*The records*:
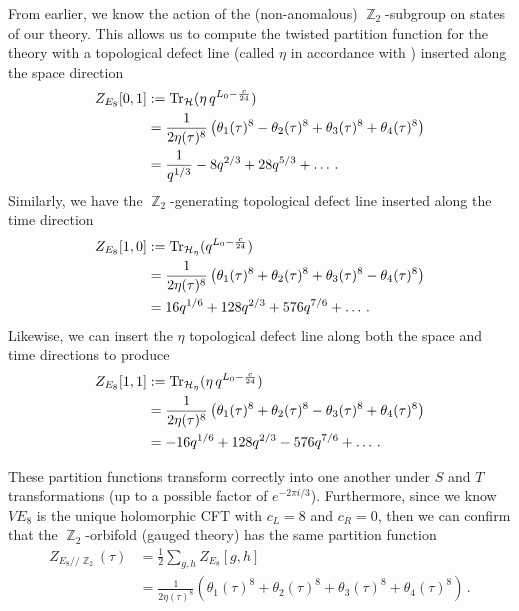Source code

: \documentclass{article}
\DeclareMathOperator{\bbZ}{\mathbb{Z}}
\begin{document}
From earlier, we know the action of the (non-anomalous) $\bbZ_2$-subgroup on states of our theory. This allows us to compute the twisted partition function for the theory with a topological defect line (called $\eta$ in accordance with \cite{monsterCFT}) inserted along the space direction
\begin{align}
    Z_{E_8}[0,1] 
        &:= \Tr_{\mathcal{H}}( \eta \, q^{L_0-\frac{c}{24}})\\
        &= \frac{1}{2\eta(\tau)^8} \left(\theta_1(\tau)^8 - \theta_2(\tau)^8 + \theta_3(\tau)^8 + \theta_4(\tau)^8\right)\\
        &= \frac{1}{q^{1/3}} - 8 q^{2/3} + 28 q^{5/3} + \dots\,.
\end{align}
Similarly, we have the $\bbZ_2$-generating topological defect line inserted along the time direction
\begin{align}
    Z_{E_8}[1,0]
        &:= \Tr_{\mathcal{H}_\eta}(q^{L_0-\frac{c}{24}})\\
        &= \frac{1}{2\eta(\tau)^8} \left(\theta_1(\tau)^8 + \theta_2(\tau)^8 + \theta_3(\tau)^8 - \theta_4(\tau)^8\right)\\
        &= 16q^{1/6} + 128 q^{2/3} + 576 q^{7/6} + \dots\,.
\end{align}
Likewise, we can insert the $\eta$ topological defect line along both the space and time directions to produce
\begin{align}
    Z_{E_8}[1,1]
        &:= \Tr_{\mathcal{H}_\eta}( \eta \, q^{L_0-\frac{c}{24}})\\
        &= \frac{1}{2\eta(\tau)^8} \left(\theta_1(\tau)^8 + \theta_2(\tau)^8 - \theta_3(\tau)^8 + \theta_4(\tau)^8\right)\\
        &= -16q^{1/6} + 128 q^{2/3} - 576 q^{7/6} + \dots\,.
\end{align}

These partition functions transform correctly into one another under $S$ and $T$ transformations (up to a possible factor of $e^{-2\pi i/3}$). Furthermore, since we know $VE_8$ is the unique holomorphic CFT with $c_L = 8$ and $c_R = 0$, then we can confirm that the $\bbZ_2$-orbifold (gauged theory) has the same partition function
\begin{align}
    Z_{E_8//\bbZ_2}(\tau) 
        &= \frac{1}{2} \sum_{g,h} Z_{E_8}[g,h]\\
        &= \frac{1}{2\eta(\tau)^8} \left(\theta_1(\tau)^8 + \theta_2(\tau)^8 + \theta_3(\tau)^8 + \theta_4(\tau)^8\right)\,.
\end{align}
\end{document}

*What is expected*: Your answer should be one number, the count of lines in the entries holding the string "topological".

*Task response*: 3